▸ **Stored dataset items**
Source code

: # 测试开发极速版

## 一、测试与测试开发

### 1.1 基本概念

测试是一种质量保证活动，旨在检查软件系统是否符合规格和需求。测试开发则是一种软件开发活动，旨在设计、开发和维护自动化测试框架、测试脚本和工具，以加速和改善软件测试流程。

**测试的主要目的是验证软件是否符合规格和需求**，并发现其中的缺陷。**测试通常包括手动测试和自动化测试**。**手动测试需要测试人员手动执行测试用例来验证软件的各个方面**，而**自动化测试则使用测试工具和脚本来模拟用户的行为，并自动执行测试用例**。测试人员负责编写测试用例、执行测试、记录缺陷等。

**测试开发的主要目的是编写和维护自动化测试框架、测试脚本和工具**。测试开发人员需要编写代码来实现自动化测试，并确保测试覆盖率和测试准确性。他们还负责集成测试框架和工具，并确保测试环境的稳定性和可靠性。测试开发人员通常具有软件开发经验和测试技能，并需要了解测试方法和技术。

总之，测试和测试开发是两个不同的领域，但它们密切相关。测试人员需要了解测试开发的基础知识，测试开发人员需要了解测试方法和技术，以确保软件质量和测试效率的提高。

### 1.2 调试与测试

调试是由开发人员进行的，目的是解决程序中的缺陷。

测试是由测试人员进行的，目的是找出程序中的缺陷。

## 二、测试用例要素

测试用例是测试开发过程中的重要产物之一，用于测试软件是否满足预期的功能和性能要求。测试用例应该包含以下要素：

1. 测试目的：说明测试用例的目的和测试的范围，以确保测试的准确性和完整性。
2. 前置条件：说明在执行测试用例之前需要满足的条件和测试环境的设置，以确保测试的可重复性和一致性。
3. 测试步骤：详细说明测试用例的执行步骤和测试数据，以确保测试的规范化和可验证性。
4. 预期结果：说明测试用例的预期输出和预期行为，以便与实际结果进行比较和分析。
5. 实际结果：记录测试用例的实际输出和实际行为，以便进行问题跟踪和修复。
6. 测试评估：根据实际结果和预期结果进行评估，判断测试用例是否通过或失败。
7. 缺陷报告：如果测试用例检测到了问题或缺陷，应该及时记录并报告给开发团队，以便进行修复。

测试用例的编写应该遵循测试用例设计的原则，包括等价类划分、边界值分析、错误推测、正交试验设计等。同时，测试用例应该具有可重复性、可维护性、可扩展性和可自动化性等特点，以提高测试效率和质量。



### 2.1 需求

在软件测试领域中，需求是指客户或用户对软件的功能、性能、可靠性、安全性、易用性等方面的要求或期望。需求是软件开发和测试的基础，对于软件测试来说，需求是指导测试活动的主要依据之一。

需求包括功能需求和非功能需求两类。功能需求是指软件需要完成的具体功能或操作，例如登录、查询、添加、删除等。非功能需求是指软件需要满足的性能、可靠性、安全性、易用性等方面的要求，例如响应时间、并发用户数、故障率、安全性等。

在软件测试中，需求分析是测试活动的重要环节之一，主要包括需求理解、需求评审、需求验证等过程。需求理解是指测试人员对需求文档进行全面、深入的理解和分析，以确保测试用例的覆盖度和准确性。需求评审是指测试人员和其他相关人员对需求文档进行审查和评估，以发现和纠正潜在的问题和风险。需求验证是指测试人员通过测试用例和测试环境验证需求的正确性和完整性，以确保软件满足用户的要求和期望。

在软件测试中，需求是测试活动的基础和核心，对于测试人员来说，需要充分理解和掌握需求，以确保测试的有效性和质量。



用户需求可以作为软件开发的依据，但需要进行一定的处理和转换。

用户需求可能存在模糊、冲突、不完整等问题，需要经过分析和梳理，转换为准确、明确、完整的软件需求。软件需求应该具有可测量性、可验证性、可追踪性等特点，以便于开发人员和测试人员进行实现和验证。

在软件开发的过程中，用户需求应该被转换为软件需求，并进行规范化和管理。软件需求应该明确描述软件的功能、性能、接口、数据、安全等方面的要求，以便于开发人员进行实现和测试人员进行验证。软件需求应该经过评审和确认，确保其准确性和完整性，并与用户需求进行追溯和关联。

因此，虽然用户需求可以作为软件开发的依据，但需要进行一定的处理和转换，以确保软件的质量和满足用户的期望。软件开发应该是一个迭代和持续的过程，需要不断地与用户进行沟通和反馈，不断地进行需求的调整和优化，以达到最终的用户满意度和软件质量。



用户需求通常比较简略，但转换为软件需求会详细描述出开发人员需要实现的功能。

▸ **Description of the task**
Above are the records; retype them all without a single difference.

▸ **Answer below**
Source code

: # 测试开发极速版

## 一、测试与测试开发

### 1.1 基本概念

测试是一种质量保证活动，旨在检查软件系统是否符合规格和需求。测试开发则是一种软件开发活动，旨在设计、开发和维护自动化测试框架、测试脚本和工具，以加速和改善软件测试流程。

**测试的主要目的是验证软件是否符合规格和需求**，并发现其中的缺陷。**测试通常包括手动测试和自动化测试**。**手动测试需要测试人员手动执行测试用例来验证软件的各个方面**，而**自动化测试则使用测试工具和脚本来模拟用户的行为，并自动执行测试用例**。测试人员负责编写测试用例、执行测试、记录缺陷等。

**测试开发的主要目的是编写和维护自动化测试框架、测试脚本和工具**。测试开发人员需要编写代码来实现自动化测试，并确保测试覆盖率和测试准确性。他们还负责集成测试框架和工具，并确保测试环境的稳定性和可靠性。测试开发人员通常具有软件开发经验和测试技能，并需要了解测试方法和技术。

总之，测试和测试开发是两个不同的领域，但它们密切相关。测试人员需要了解测试开发的基础知识，测试开发人员需要了解测试方法和技术，以确保软件质量和测试效率的提高。

### 1.2 调试与测试

调试是由开发人员进行的，目的是解决程序中的缺陷。

测试是由测试人员进行的，目的是找出程序中的缺陷。

## 二、测试用例要素

测试用例是测试开发过程中的重要产物之一，用于测试软件是否满足预期的功能和性能要求。测试用例应该包含以下要素：

1. 测试目的：说明测试用例的目的和测试的范围，以确保测试的准确性和完整性。
2. 前置条件：说明在执行测试用例之前需要满足的条件和测试环境的设置，以确保测试的可重复性和一致性。
3. 测试步骤：详细说明测试用例的执行步骤和测试数据，以确保测试的规范化和可验证性。
4. 预期结果：说明测试用例的预期输出和预期行为，以便与实际结果进行比较和分析。
5. 实际结果：记录测试用例的实际输出和实际行为，以便进行问题跟踪和修复。
6. 测试评估：根据实际结果和预期结果进行评估，判断测试用例是否通过或失败。
7. 缺陷报告：如果测试用例检测到了问题或缺陷，应该及时记录并报告给开发团队，以便进行修复。

测试用例的编写应该遵循测试用例设计的原则，包括等价类划分、边界值分析、错误推测、正交试验设计等。同时，测试用例应该具有可重复性、可维护性、可扩展性和可自动化性等特点，以提高测试效率和质量。



### 2.1 需求

在软件测试领域中，需求是指客户或用户对软件的功能、性能、可靠性、安全性、易用性等方面的要求或期望。需求是软件开发和测试的基础，对于软件测试来说，需求是指导测试活动的主要依据之一。

需求包括功能需求和非功能需求两类。功能需求是指软件需要完成的具体功能或操作，例如登录、查询、添加、删除等。非功能需求是指软件需要满足的性能、可靠性、安全性、易用性等方面的要求，例如响应时间、并发用户数、故障率、安全性等。

在软件测试中，需求分析是测试活动的重要环节之一，主要包括需求理解、需求评审、需求验证等过程。需求理解是指测试人员对需求文档进行全面、深入的理解和分析，以确保测试用例的覆盖度和准确性。需求评审是指测试人员和其他相关人员对需求文档进行审查和评估，以发现和纠正潜在的问题和风险。需求验证是指测试人员通过测试用例和测试环境验证需求的正确性和完整性，以确保软件满足用户的要求和期望。

在软件测试中，需求是测试活动的基础和核心，对于测试人员来说，需要充分理解和掌握需求，以确保测试的有效性和质量。



用户需求可以作为软件开发的依据，但需要进行一定的处理和转换。

用户需求可能存在模糊、冲突、不完整等问题，需要经过分析和梳理，转换为准确、明确、完整的软件需求。软件需求应该具有可测量性、可验证性、可追踪性等特点，以便于开发人员和测试人员进行实现和验证。

在软件开发的过程中，用户需求应该被转换为软件需求，并进行规范化和管理。软件需求应该明确描述软件的功能、性能、接口、数据、安全等方面的要求，以便于开发人员进行实现和测试人员进行验证。软件需求应该经过评审和确认，确保其准确性和完整性，并与用户需求进行追溯和关联。

因此，虽然用户需求可以作为软件开发的依据，但需要进行一定的处理和转换，以确保软件的质量和满足用户的期望。软件开发应该是一个迭代和持续的过程，需要不断地与用户进行沟通和反馈，不断地进行需求的调整和优化，以达到最终的用户满意度和软件质量。



用户需求通常比较简略，但转换为软件需求会详细描述出开发人员需要实现的功能。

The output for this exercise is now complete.